Mit 150 Empfangsadressen und knapp 500 Bedürftigen habe man begonnen.
Heute werden rund 900 Familien im monatlichen Wechsel, etwa 3.500
Menschen, mit einem Leinensack voller Lebensmittel unterstützt.
Ebenso erhalten 17 Kindertagesstätten in sozialen Brennpunkten
täglich die Zutaten für ein gesundes Frühstück. 20.000 Euro werden
jeden Monat für die Lebensmittel ausgegeben. Viele Spender
rekrutieren sich aus dem Netzwerk des ehemaligen Speditionskaufmanns
Ernst Mommertz.

Wer bedürftig ist, kann aber nicht einfach in der Köhlstraße
vorbeikommen, um einen Sack zu erhalten.
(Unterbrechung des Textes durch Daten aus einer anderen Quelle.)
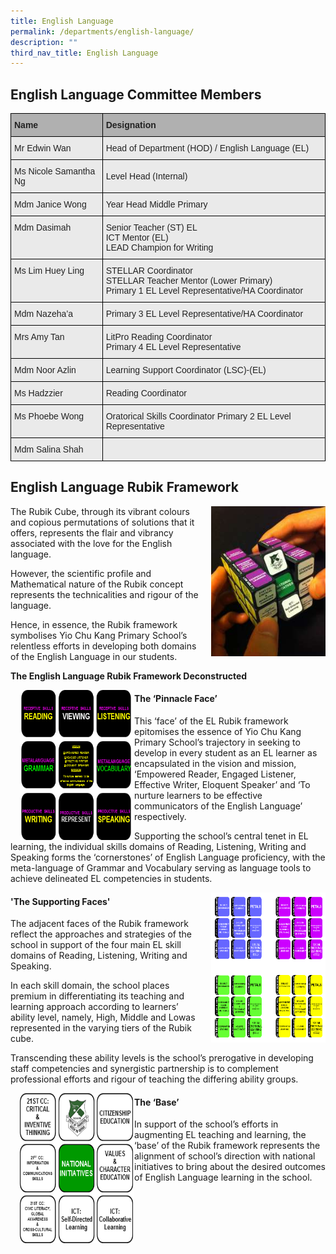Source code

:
 ```yaml
---
title: English Language
permalink: /departments/english-language/
description: ""
third_nav_title: English Language
---
```

English Language Committee Members
----------------------------------

<style type="text/css">
.tg  {border-collapse:collapse;border-spacing:0;}
.tg td{border-color:black;border-style:solid;border-width:1px;font-family:Arial, sans-serif;font-size:14px;
  overflow:hidden;padding:10px 5px;word-break:normal;}
.tg th{border-color:black;border-style:solid;border-width:1px;font-family:Arial, sans-serif;font-size:14px;
  font-weight:normal;overflow:hidden;padding:10px 5px;word-break:normal;}
.tg .tg-y7qa{background-color:#EAEAEA;color:#222;text-align:left;vertical-align:top}
.tg .tg-1xc9{background-color:#B0B0B0;color:#222;font-weight:bold;text-align:left;vertical-align:top}
.tg .tg-bvia{background-color:#EAEAEA;color:#222;text-align:left;vertical-align:middle}
.tg .tg-4su8{background-color:#eaeaea;text-align:left;vertical-align:top}
</style>
<table class="tg">
<thead>
  <tr>
    <th class="tg-1xc9">Name</th>
    <th class="tg-1xc9">Designation</th>
  </tr>
</thead>
<tbody>
  <tr>
    <td class="tg-y7qa"><span style="color:#222;background-color:#EAEAEA">Mr Edwin Wan</span></td>
    <td class="tg-y7qa"><span style="color:#222;background-color:#EAEAEA">Head of Department (HOD) / English Language (EL)</span></td>
  </tr>
  <tr>
    <td class="tg-bvia"><span style="color:#222;background-color:#EAEAEA">Ms Nicole Samantha Ng</span><br></td>
    <td class="tg-bvia"><span style="color:#222;background-color:#EAEAEA">Level Head (Internal)</span><br></td>
  </tr>
  <tr>
    <td class="tg-y7qa"><span style="color:#222;background-color:#EAEAEA">Mdm Janice Wong</span></td>
    <td class="tg-y7qa"><span style="color:#222;background-color:#EAEAEA">Year Head Middle Primary</span><br></td>
  </tr>
  <tr>
    <td class="tg-y7qa"><span style="color:#222;background-color:#EAEAEA">Mdm Dasimah</span></td>
    <td class="tg-y7qa">Senior Teacher (ST) EL<br>ICT Mentor (EL)<br>LEAD Champion for Writing</td>
  </tr>
  <tr>
    <td class="tg-y7qa"><span style="color:#222;background-color:#EAEAEA">Ms Lim Huey Ling</span></td>
    <td class="tg-y7qa">STELLAR Coordinator<br>STELLAR Teacher Mentor (Lower Primary)<br>Primary 1 EL Level Representative/HA Coordinator</td>
  </tr>
  <tr>
    <td class="tg-y7qa"><span style="color:#222;background-color:#EAEAEA">Mdm Nazeha’a</span></td>
    <td class="tg-y7qa"><span style="color:#222;background-color:#EAEAEA">Primary 3 EL Level Representative/HA Coordinator</span></td>
  </tr>
  <tr>
    <td class="tg-y7qa"><span style="color:#222;background-color:#EAEAEA">Mrs Amy Tan</span></td>
    <td class="tg-y7qa">LitPro Reading Coordinator<br>Primary 4 EL Level Representative</td>
  </tr>
  <tr>
    <td class="tg-y7qa"><span style="color:#222;background-color:#EAEAEA">Mdm Noor Azlin</span></td>
    <td class="tg-y7qa">Learning Support Coordinator (LSC)-(EL)</td>
  </tr>
  <tr>
    <td class="tg-y7qa"><span style="color:#222;background-color:#EAEAEA">Ms Hadzzier</span></td>
    <td class="tg-y7qa"><span style="color:#222;background-color:#EAEAEA">Reading Coordinator</span></td>
  </tr>
  <tr>
    <td class="tg-y7qa"><span style="color:#222;background-color:#EAEAEA">Ms Phoebe Wong</span></td>
    <td class="tg-y7qa"><span style="color:#222;background-color:#EAEAEA">Oratorical Skills Coordinator Primary 2 EL Level Representative</span></td>
  </tr>
  <tr>
    <td class="tg-bvia"><span style="color:#222;background-color:#EAEAEA">Mdm Salina Shah</span><br></td>
    <td class="tg-4su8"></td>
  </tr>
</tbody>
</table>

English Language Rubik Framework
--------------------------------

<img src="/images/English%20Language%20Rubik%20Framework.jpg" style="width:183px;height:240px;margin-left:15px;" align = "right">

The Rubik Cube, through its vibrant colours and copious permutations of solutions that it offers, represents the flair and vibrancy associated with the love for the English language.

However, the scientific profile and Mathematical nature of the Rubik concept represents the technicalities and rigour of the language.

Hence, in essence, the Rubik framework symbolises Yio Chu Kang Primary School’s relentless efforts in developing both domains of the English Language in our students.

**The English Language Rubik Framework Deconstructed**

<img src="/images/The%20English%20Language%20Rubik%20Framework%20Deconstructed.png" style="width:183px;height:240px;margin-left:15px;" align = "left">

#### **The ‘Pinnacle Face’**

This ‘face’ of the EL Rubik framework epitomises the essence of Yio Chu Kang Primary School’s trajectory in seeking to develop in every student as an EL learner as encapsulated in the vision and mission, ‘Empowered Reader, Engaged Listener, Effective Writer, Eloquent Speaker’ and ‘To nurture learners to be effective communicators of the English Language’ respectively.

Supporting the school’s central tenet in EL learning, the individual skills domains of Reading, Listening, Writing and Speaking forms the ‘cornerstones’ of English Language proficiency, with the meta-language of Grammar and Vocabulary serving as language tools to achieve delineated EL competencies in students.


<img src="/images/The%20Supporting%20Faces.png" style="width:183px;height:240px;margin-left:15px;" align = "right">

#### **'The Supporting Faces'**

The adjacent faces of the Rubik framework reflect the approaches and strategies of the school in support of the four main EL skill domains of Reading, Listening, Writing and Speaking.

In each skill domain, the school places premium in differentiating its teaching and learning approach according to learners’ ability level, namely, High, Middle and Lowas represented in the varying tiers of the Rubik cube.

Transcending these ability levels is the school’s prerogative in developing staff competencies and synergistic partnership is to complement professional efforts and rigour of teaching the differing ability groups.

<img src="/images/The%20Base.png" style="width:183px;height:240px;margin-left:15px;" align = "left">

#### **The ‘Base’**

In support of the school’s efforts in augmenting EL teaching and learning, the ‘base’ of the Rubik framework represents the alignment of school’s direction with national initiatives to bring about the desired outcomes of English Language learning in the school.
Caritas oder Diakonie
benennen die Hilfsbedürftigen, die lediglich eine Hilfe, aber
„keine Vollversorgung“ erhalten. Schriftführerin Erika Wittkamp
erklärte das Konzept: „Wer am 25. des Monats nichts mehr im
Kühlschrank hat, bekommt von uns den Sack zur Überbrückung.“

Den einprägsamen Vereinsnamen „Der Sack“ hat der langjährige
Beiratsvorsitzende des Vereins Wolfgang Haehn erdacht. Durch die
Verpackung der Lebensmittel in Leinensäcke lag der Name
gewissermaßen auf der Hand. Mommertz sagte: „Das Wort hat ein
bisschen was Anrüchiges. Wir denken aber nur an den vollen Sack vom
Nikolaus mit guten Gaben.“

Seit 2015 sitzt „der Sack“ dank der Hilfe der Hans und Marlies
Stock Stiftung in einer ehemaligen Druckerei in Ossendorf. Vorher
packten die etwa 25 Ehrenamtlichen die Säcke auf dem Clouth-Gelände
in Nippes. Ein Fahrer fährt die Säcke aus. Zwei Drittel werden über
sogenannte Abholplätze verteilt, ein Drittel wird über einen
neutralen Transporter zu Haus angeliefert.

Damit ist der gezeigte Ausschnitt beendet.